__Exercise requirements__.
Your task is to copy every line of the records below that contains "Answer".

** Opening Given data block **

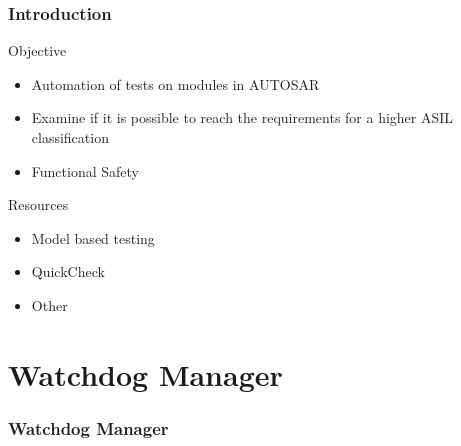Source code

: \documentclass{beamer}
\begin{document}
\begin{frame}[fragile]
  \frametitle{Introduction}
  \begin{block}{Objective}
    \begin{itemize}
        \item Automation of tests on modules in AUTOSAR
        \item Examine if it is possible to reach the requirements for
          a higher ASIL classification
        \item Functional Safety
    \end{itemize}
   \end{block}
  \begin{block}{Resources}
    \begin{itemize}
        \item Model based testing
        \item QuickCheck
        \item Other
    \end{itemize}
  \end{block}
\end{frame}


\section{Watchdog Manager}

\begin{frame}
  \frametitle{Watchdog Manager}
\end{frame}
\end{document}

** Closing Given data block **
** Opening Given data block **

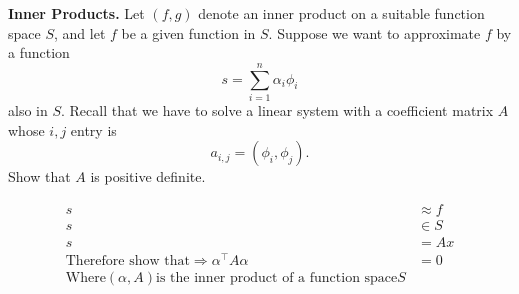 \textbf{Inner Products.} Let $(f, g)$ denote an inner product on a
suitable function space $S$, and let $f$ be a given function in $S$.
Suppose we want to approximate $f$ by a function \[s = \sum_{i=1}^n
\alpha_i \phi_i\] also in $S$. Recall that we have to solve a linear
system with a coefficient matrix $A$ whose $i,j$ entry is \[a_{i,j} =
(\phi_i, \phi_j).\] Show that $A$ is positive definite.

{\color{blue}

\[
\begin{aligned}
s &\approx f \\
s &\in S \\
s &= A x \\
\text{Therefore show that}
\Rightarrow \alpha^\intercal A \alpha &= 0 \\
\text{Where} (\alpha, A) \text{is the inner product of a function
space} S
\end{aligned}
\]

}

** Closing Given data block **
** Opening Given data block **

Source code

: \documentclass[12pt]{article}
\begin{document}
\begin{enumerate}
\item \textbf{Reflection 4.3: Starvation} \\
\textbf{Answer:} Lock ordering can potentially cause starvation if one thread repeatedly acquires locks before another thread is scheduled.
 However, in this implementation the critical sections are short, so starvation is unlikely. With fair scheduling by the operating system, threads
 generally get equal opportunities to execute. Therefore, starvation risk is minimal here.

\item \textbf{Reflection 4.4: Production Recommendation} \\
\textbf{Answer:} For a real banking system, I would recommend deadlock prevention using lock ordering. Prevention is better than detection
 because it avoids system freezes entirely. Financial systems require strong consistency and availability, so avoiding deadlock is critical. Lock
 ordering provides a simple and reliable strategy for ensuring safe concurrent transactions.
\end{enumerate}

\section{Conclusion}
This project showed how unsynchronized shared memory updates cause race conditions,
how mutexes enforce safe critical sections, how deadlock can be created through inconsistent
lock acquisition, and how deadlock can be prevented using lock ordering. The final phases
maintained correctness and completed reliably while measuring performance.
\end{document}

** Closing Given data block **

__Solution to this problem__.
\textbf{Answer:} Lock ordering can potentially cause starvation if one thread repeatedly acquires locks before another thread is scheduled.
\textbf{Answer:} For a real banking system, I would recommend deadlock prevention using lock ordering. Prevention is better than detection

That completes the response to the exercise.